Why is this phone call happening in the first place? Frank insists multiple times that he’s calling to apologize for their previous encounter—Carl had found Frank in Los Angeles, but Frank managed to convince Carl that he was a Secret Service agent named Barry Allen who was also on Frank Abagnale’s trail, and that his partner already had Frank in custody. Given everything we know about Frank’s personality, this seems like it might genuinely be the case—certainly, he’s not the type to gloat by way of feigning an apology. Note, however, how violently Carl rejects this ostensible peace offering. At first, one might assume that he feels too much contempt for the criminal on the other end of the line to accept, or that he needs to maintain his perception of Frank as the bad guy in order to do his job effectively. That’s not it, though. What Carl can’t abide is the notion that he’s pitied. “You do not feel sorry for me,” he snaps, and then somewhat pathetically claims that he knew “Barry Allen” was Frank all along (though he apparently is unaware that Barry Allen is also The Flash).
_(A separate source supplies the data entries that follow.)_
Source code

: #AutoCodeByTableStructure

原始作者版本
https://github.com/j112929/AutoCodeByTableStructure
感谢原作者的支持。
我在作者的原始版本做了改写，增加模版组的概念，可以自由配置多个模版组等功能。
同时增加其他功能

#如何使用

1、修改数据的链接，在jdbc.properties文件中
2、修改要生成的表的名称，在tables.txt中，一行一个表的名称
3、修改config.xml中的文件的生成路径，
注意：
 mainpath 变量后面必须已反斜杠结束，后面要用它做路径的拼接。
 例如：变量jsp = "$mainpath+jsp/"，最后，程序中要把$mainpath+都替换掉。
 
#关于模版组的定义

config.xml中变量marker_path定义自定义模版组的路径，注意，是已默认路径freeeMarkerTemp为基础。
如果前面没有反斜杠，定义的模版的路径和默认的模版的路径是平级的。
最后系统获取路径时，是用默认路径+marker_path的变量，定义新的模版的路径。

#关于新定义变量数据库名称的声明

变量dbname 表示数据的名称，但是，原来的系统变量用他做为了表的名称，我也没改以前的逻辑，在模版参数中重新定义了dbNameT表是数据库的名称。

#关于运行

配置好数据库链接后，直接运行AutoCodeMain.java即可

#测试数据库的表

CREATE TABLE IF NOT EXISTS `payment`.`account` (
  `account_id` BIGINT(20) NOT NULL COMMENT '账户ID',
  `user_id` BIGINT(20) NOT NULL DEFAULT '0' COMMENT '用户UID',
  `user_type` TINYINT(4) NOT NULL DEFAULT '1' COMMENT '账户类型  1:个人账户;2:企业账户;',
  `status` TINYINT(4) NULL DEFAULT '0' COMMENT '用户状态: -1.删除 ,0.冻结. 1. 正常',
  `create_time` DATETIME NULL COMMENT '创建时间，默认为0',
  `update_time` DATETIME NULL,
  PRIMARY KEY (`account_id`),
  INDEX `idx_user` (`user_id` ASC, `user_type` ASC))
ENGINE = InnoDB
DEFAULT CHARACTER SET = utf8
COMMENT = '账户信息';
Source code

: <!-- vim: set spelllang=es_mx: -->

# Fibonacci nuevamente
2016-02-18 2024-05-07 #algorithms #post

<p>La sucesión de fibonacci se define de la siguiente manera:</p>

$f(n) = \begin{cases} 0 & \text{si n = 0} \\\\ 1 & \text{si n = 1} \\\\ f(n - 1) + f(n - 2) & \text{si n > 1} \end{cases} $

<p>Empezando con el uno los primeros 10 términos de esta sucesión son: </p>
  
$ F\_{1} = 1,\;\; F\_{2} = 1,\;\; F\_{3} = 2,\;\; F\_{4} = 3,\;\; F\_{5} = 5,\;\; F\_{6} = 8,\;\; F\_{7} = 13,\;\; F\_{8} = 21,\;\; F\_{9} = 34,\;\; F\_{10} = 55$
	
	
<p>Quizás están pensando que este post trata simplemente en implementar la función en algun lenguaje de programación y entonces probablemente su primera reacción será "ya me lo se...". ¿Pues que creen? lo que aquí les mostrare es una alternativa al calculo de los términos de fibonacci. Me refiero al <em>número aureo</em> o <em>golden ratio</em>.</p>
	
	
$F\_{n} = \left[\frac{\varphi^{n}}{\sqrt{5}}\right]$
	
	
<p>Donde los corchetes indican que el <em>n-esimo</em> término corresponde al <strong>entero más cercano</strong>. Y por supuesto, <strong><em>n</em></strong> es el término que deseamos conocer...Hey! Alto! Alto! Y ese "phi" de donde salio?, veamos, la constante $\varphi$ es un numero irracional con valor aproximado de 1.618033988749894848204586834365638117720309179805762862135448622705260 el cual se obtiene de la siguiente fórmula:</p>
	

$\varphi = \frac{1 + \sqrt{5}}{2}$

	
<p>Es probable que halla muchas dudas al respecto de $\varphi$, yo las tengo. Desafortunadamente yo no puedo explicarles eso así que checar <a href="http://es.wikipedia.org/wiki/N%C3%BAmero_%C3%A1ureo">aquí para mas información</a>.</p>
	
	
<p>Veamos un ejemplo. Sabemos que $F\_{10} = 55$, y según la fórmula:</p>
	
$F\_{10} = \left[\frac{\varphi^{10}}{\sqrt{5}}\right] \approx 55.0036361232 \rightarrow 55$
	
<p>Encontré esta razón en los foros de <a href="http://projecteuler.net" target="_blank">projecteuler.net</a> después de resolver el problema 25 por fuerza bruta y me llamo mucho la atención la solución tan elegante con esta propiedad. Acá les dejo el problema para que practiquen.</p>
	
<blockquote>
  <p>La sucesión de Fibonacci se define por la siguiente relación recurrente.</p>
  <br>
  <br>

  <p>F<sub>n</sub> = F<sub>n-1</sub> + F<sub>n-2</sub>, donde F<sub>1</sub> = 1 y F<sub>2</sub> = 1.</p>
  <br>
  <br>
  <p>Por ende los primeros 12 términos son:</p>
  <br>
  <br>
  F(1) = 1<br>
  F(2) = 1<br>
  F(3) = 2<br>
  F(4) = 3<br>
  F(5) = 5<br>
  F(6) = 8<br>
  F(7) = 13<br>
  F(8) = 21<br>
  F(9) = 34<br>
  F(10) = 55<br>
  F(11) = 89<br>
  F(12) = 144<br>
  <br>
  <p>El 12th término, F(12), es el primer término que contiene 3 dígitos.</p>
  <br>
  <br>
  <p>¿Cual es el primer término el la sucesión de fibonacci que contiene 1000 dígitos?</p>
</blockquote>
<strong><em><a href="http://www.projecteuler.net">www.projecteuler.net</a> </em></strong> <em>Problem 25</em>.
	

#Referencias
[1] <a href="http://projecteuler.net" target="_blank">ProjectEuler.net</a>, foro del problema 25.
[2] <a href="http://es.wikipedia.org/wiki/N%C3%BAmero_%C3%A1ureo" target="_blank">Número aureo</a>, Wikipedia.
Frank, for his part, treats Carl surprisingly gently during this exchange. Not only does his apology sound sincere, but he declines to mock Carl’s obvious lie, instead quietly noting that people tend to believe what they’re told. He shows some compassion.

The idea that he’s pitied by the crook he’s chasing still clearly stings Carl, who immediately thinks of a way to get revenge. Projecting his own loneliness across the phone line, he theorizes aloud (his mouth in extreme close-up, looking downright predatory) that Frank has called an FBI agent he’s met once in his life because he has nobody else to call on Christmas Eve. Frank instantly hangs up, furious, and editor Michael Kahn (and/or somebody in the sound department) pulls off a truly haunting effect, cutting quickly to Carl reacting to the hangup, then back to Frank, whose telephone’s bell, jarred by the violence of the handset being slammed down, can still be heard in mid-echo. That sound, more than anything else in the scene, symbolizes the extent to which both of these men are completely cut off, at a time when others are gathering together. Neither is down enough to consider suicide, but seasonal holiday depression—whether it really exists or not—has rarely been so starkly portrayed. So it’s no surprise that the scene concludes on a note of schadenfreude, with Carl cackling to himself, turning the music back up, and clapping his hands in triumph as he sings along. Discovering that he’s not alone in being alone makes him feel less alone.